It should be noted that the existing implementation of the SMC-FCS algorithm does not cover our substantive model, the propensity score-weighted analysis, consequently, we decided to use the model for the propensity score as our substantive model. For each partially observed covariate we specified a “prediction model” meaning a regression model to predict the missing value of a partly observed covariate (the response in the regression model in question) given the PTSD score and any additional covariates as deemed relevant based on subject matter insight and exploratory plots. When entering as the response variable, all continuous partially observed covariates were modeled using linear regression with relevant transformation and all discrete covariates were modeled using logistic, multinomial or proportional odds regression. When entering as “predictor variables”, all continuous covariates were modeled as restricted cubic splines with knots at the 10th, 50th and 90th percentiles; all discrete covariates and interactions entered unaltered (see supplementary materials in (1)). The sampling interval between the imputations was decided based on plots of the parameter estimates against the sampling interval.
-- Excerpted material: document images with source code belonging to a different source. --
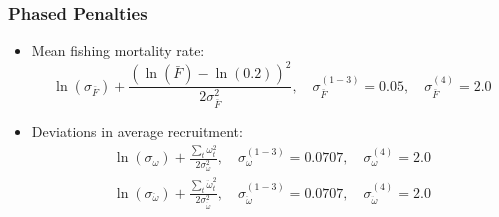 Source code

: %
\begin{frame}[c]\frametitle{Phased Penalties}
		\begin{itemize}
			\item<+->  Mean fishing mortality rate:
			\[  \ln(\sigma_{\bar{F}}) + \frac{(\ln(\bar{F})-\ln(0.2))^2}{2\sigma_{\bar{F}}^2},
			\quad \sigma_{\bar{F}}^{(1-3)}=0.05, \quad \sigma_{\bar{F}}^{(4)}=2.0  \]
			
			\item<+-> Deviations in average recruitment:
			\begin{align}
				\ln(\sigma_{\omega}) + \frac{\sum_t\omega_t^2}{2\sigma_{\omega}^2},
				\quad \sigma_{\omega}^{(1-3)}=0.0707, \quad \sigma_{\omega}^{(4)}=2.0 \nonumber\\
				\ln(\sigma_{\ddot{\omega}}) + \frac{\sum_t\ddot{\omega}_t^2}{2\sigma_{\ddot{\omega}}^2},
				\quad \sigma_{\ddot{\omega}}^{(1-3)}=0.0707, \quad \sigma_{\ddot{\omega}}^{(4)}=2.0\nonumber
			\end{align}
		\end{itemize}
\end{frame}
%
To combine propensity score-weighting and multiple imputation to produce the estimate of association we used the “within” procedure (17,18): a number of data sets were imputed, for each data set the prevalence difference of PTSD according to long-distance migration was estimated and averaged to give the point estimate (“impute, compute, combine”). The 95-percentile confidence interval was found by bootstrapping this procedure. The procedure is illustrated in Figure 1.
*The bootstrap is repeated multiple times, for example 1000, to be able to estimate the 95-percentile confidence interval.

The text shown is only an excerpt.